India and China have many young workers, but training those workers for America-focused jobs can be a challenge, and those young workers want more money and better working conditions.

The labor market may be firming up even here, in the Land of the Great Recession Lost. The other day, I was talking to a human resources manager who rolled his eyes at the idea that there’s a big pool of qualified, hard-working young job hunters sending out hundreds of résumés and getting no offers. 

Of course, some cities have more jobs than others. Some sets of skills are more in demand than others. Some readers of this article have personally sent out hundreds of résumés and gotten no offers, or have children who are struggling to find jobs. But it looks as if employers may be coming back to viewing a solid benefits package as a tool for attracting and retaining workers who know how to do their jobs, not just as an annoying responsibility dumped on them by a dysfunctional society.

Consultants at Accenture have raised that possibility in a report based on a survey of about 2,700 U.S. workers who have health benefits. The consultants asked what the participants might do if their employers dropped the health benefits. Sixty-four percent said they would be dissatisfied with their employers, and 32 percent said they would be less motivated to work harder. About 31 percent said they would quit in 12 months. Fifteen percent said they would leave their jobs immediately.

Accenture is a player in the private health insurance exchange market. The company conducted the survey to sell employers on the idea of using private exchange programs to wean workers off of traditional group health coverage, rather than simply dropping health benefits.

See also: Will health exchange roots break through your wall?

In some cases, the company says, workers may be more interested in help from employers with finding high-quality, reasonably priced plans than in employers’ contributions for coverage. Only 18 percent of the workers surveyed said they would be satisfied if their employers held employer contributions for health coverage steady but sent the workers out to find their own individual coverage. Twenty-three percent of the workers said they would be satisfied if their employers provided no help with paying for coverage but did offer access to a curated menu of plans. Or, in other words, a private exchange.

On the one hand, what startled me most about the report is that Accenture assumes that employers care about what workers think. Josh Tauber, the Accenture strategy manager, acknowledged in an email interview that “retention strategies vary widely across industries.” 

“For those relying on highly skilled labor, such as higher education and professional services, retention is essential,” Tauber says.

Even employers in sectors in which benefits have been weak may find that discontinuing the benefits they do offer will backfire, by increasing turnover, Tauber says.

On the other hand, maybe Accenture is trying to spook employers by giving them an inaccurate view of workers’ position. Maybe, even if changing benefits packages increases turnover, there are plenty of great ways to replace those turned-over workers.
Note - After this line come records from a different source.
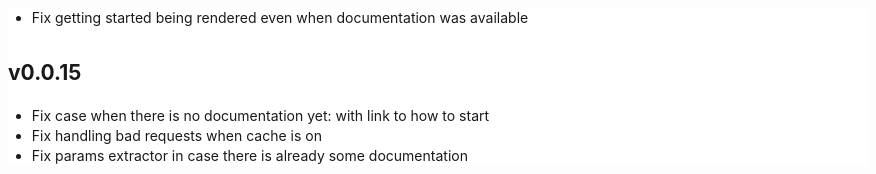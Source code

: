 * Fix getting started being rendered even when documentation was available

v0.0.15
-------

* Fix case when there is no documentation yet: with link to how to
  start
* Fix handling bad requests when cache is on
* Fix params extractor in case there is already some documentation

[@mbacovsky]: https://github.com/mbacovsky
[@tstrachota]: https://github.com/tstrachota
[@nathanhoel]: https://github.com/nathanhoel
[@pivotalshiny]: https://github.com/pivotalshiny
[@mtparet]: https://github.com/mtparet
[@yonpols]: https://github.com/yonpols
[@mkrajewski]: https://github.com/mkrajewski
[@iNecas]: https://github.com/iNecas
[@clamoris]: https://github.com/clamoris
[@arathunku]: https://github.com/arathunku
[@johanneswuerbach]: https://github.com/johanneswuerbach
[@richardsondx]: https://github.com/richardsondx
[@alem0lars]: https://github.com/alem0lars
[@lsylvester]: https://github.com/lsylverster
[@ctria]: https://github.com/ctria
[@klobuczek]: https://github.com/klobuczek
[@komidore64]: https://github.com/komidore64
[@exAspArk]: https://github.com/exAspArk
[@mourad-ifeelgoods]: https://github.com/mourad-ifeelgoods
[@domcleal]: https://github.com/domcleal
[@dustin-rh]: https://github.com/dustin-rh
[@RajRoR]: https://github.com/RajRoR
[@chrise86]: https://github.com/chrise86
[@ryanische]: https://github.com/ryanische
[@dfharmon]: https://github.com/dfharmon
[@bradrf]: https://github.com/bradrf
[@dprice-fiksu]: https://github.com/dprice-fiksu
[@burnettk]: https://github.com/burnettk
[@akenger]: https://github.com/akenger
[@baweaver]: https://github.com/baweaver
[@stormsilver]: https://github.com/stormsilver
[@iliabylich]: https://github.com/iliabylich
[@dadario]: https://github.com/dadario
[@saneshark]: https://github.com/saneshark
[@voxik]: https://github.com/voxik
[@Le6ow5k1]: https://github.com/Le6ow5k1
[@davidcollie]: https://github.com/davidcollie
[@saneshark]: https://github.com/saneshark
[@debbbbie]: https://github.com/debbbbie
[@dbackowski]: https://github.com/dbackowski
[@isseu]: https://github.com/isseu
Schools in China, India and Greece may have plenty of great candidates in the pipeline.

On the third hand, members of the small “baby bust” generation, sometimes known as Generation X, are now rising into positions of real responsibility, after years of being overshadowed by the boomers. Employers may need all the help they can get with finding, and keeping, the graying baby busters, and precocious millennials, who have somehow worked steadily enough, and in responsible enough positions, to equip themselves for proper jobs in areas other than coffee preparation.